There may be other instances, not detailed here, where EMG may be of use.
Use of EMG with Botulinum Toxin Injection
EMG may be used to optimize the anatomic location of botulinum toxin injection. It is expected there will be one study performed per anatomic location of injection, if needed.
Limitations:
Screening testing for polyneuropathy of diabetes or endstage renal disease (ESRD) is NOT covered. Testing for the sole purpose of monitoring disease intensity or treatment efficacy in these two conditions is also not covered.
Current Perception Threshold/Sensory Nerve Conduction Threshold Test (sNCT) – is not covered by Medicare.
Electromyography
The necessity and reasonableness of the following uses of EMG studies have not been established:
- exclusive testing of intrinsic foot muscles in the diagnosis of proximal lesions
- definitive diagnostic conclusions based on paraspinal EMG in regions bearing scars of past surgeries (e.g., previous laminectomies)
- pattern-setting limited limb muscle examinations, without paraspinal muscle testing for a diagnosis of radiculopathy
- EMG testing shortly after trauma, before EMG abnormalities would have reasonably had time to develop
- surface and macro EMG’s
- multiple uses of EMG in the same patient at the same location of the same limb for the purpose of optimizing botulinum toxin injections.

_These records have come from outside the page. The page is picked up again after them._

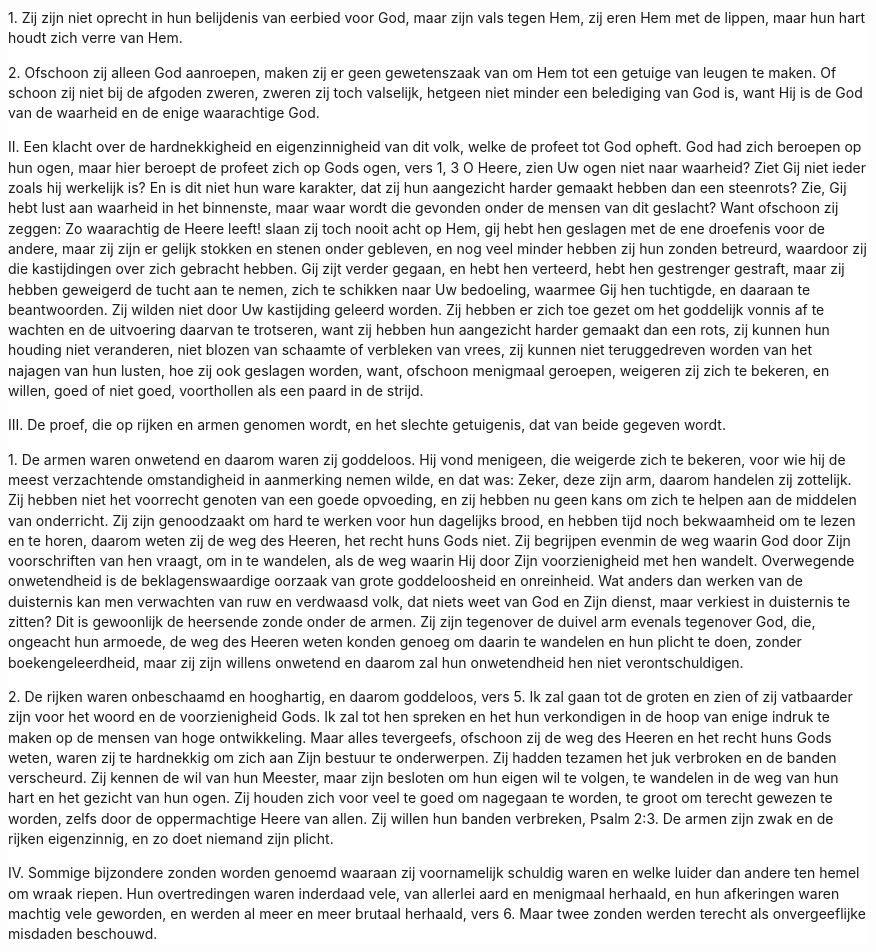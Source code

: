 1\. Zij zijn niet oprecht in hun belijdenis van eerbied voor God, maar zijn vals tegen Hem, zij eren Hem met de lippen, maar hun hart houdt zich verre van Hem.

2\. Ofschoon zij alleen God aanroepen, maken zij er geen gewetenszaak van om Hem tot een getuige van leugen te maken. Of schoon zij niet bij de afgoden zweren, zweren zij toch valselijk, hetgeen niet minder een belediging van God is, want Hij is de God van de waarheid en de enige waarachtige God.

II. Een klacht over de hardnekkigheid en eigenzinnigheid van dit volk, welke de profeet tot God opheft. God had zich beroepen op hun ogen, maar hier beroept de profeet zich op Gods ogen, vers 1, 3 O Heere, zien Uw ogen niet naar waarheid? Ziet Gij niet ieder zoals hij werkelijk is? En is dit niet hun ware karakter, dat zij hun aangezicht harder gemaakt hebben dan een steenrots? Zie, Gij hebt lust aan waarheid in het binnenste, maar waar wordt die gevonden onder de mensen van dit geslacht? Want ofschoon zij zeggen: Zo waarachtig de Heere leeft! slaan zij toch nooit acht op Hem, gij hebt hen geslagen met de ene droefenis voor de andere, maar zij zijn er gelijk stokken en stenen onder gebleven, en nog veel minder hebben zij hun zonden betreurd, waardoor zij die kastijdingen over zich gebracht hebben. Gij zijt verder gegaan, en hebt hen verteerd, hebt hen gestrenger gestraft, maar zij hebben geweigerd de tucht aan te nemen, zich te schikken naar Uw bedoeling, waarmee Gij hen tuchtigde, en daaraan te beantwoorden. Zij wilden niet door Uw kastijding geleerd worden. Zij hebben er zich toe gezet om het goddelijk vonnis af te wachten en de uitvoering daarvan te trotseren, want zij hebben hun aangezicht harder gemaakt dan een rots, zij kunnen hun houding niet veranderen, niet blozen van schaamte of verbleken van vrees, zij kunnen niet teruggedreven worden van het najagen van hun lusten, hoe zij ook geslagen worden, want, ofschoon menigmaal geroepen, weigeren zij zich te bekeren, en willen, goed of niet goed, voorthollen als een paard in de strijd.

III. De proef, die op rijken en armen genomen wordt, en het slechte getuigenis, dat van beide gegeven wordt.

1\. De armen waren onwetend en daarom waren zij goddeloos. Hij vond menigeen, die weigerde zich te bekeren, voor wie hij de meest verzachtende omstandigheid in aanmerking nemen wilde, en dat was: Zeker, deze zijn arm, daarom handelen zij zottelijk. Zij hebben niet het voorrecht genoten van een goede opvoeding, en zij hebben nu geen kans om zich te helpen aan de middelen van onderricht. Zij zijn genoodzaakt om hard te werken voor hun dagelijks brood, en hebben tijd noch bekwaamheid om te lezen en te horen, daarom weten zij de weg des Heeren, het recht huns Gods niet. Zij begrijpen evenmin de weg waarin God door Zijn voorschriften van hen vraagt, om in te wandelen, als de weg waarin Hij door Zijn voorzienigheid met hen wandelt. Overwegende onwetendheid is de beklagenswaardige oorzaak van grote goddeloosheid en onreinheid. Wat anders dan werken van de duisternis kan men verwachten van ruw en verdwaasd volk, dat niets weet van God en Zijn dienst, maar verkiest in duisternis te zitten? Dit is gewoonlijk de heersende zonde onder de armen. Zij zijn tegenover de duivel arm evenals tegenover God, die, ongeacht hun armoede, de weg des Heeren weten konden genoeg om daarin te wandelen en hun plicht te doen, zonder boekengeleerdheid, maar zij zijn willens onwetend en daarom zal hun onwetendheid hen niet verontschuldigen.

2\. De rijken waren onbeschaamd en hooghartig, en daarom goddeloos, vers 5. Ik zal gaan tot de groten en zien of zij vatbaarder zijn voor het woord en de voorzienigheid Gods. Ik zal tot hen spreken en het hun verkondigen in de hoop van enige indruk te maken op de mensen van hoge ontwikkeling. Maar alles tevergeefs, ofschoon zij de weg des Heeren en het recht huns Gods weten, waren zij te hardnekkig om zich aan Zijn bestuur te onderwerpen. Zij hadden tezamen het juk verbroken en de banden verscheurd. Zij kennen de wil van hun Meester, maar zijn besloten om hun eigen wil te volgen, te wandelen in de weg van hun hart en het gezicht van hun ogen. Zij houden zich voor veel te goed om nagegaan te worden, te groot om terecht gewezen te worden, zelfs door de oppermachtige Heere van allen. Zij willen hun banden verbreken, Psalm 2:3. De armen zijn zwak en de rijken eigenzinnig, en zo doet niemand zijn plicht.

IV. Sommige bijzondere zonden worden genoemd waaraan zij voornamelijk schuldig waren en welke luider dan andere ten hemel om wraak riepen. Hun overtredingen waren inderdaad vele, van allerlei aard en menigmaal herhaald, en hun afkeringen waren machtig vele geworden, en werden al meer en meer brutaal herhaald, vers 6. Maar twee zonden werden terecht als onvergeeflijke misdaden beschouwd.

For outpatient settings other than Comprehensive Outpatient Rehabilitation Facility (CORF)s, references to "physicians" throughout this policy include non-physicians, such as nurse practitioners, clinical nurse specialists and physician assistants. Such non-physician practitioners, with certain exceptions, may certify, order and establish the plan of care as authorized by State law. (See Sections 1861[s][2] and 1862[a][14] of Title XVIII of the Social Security Act; 42 CFR, Sections 410.74, 410.75, 410.76 and 419.22; 58 FR 18543, April 7, 2000.) Each practitioner must provide only those services within the scope of practice for each state.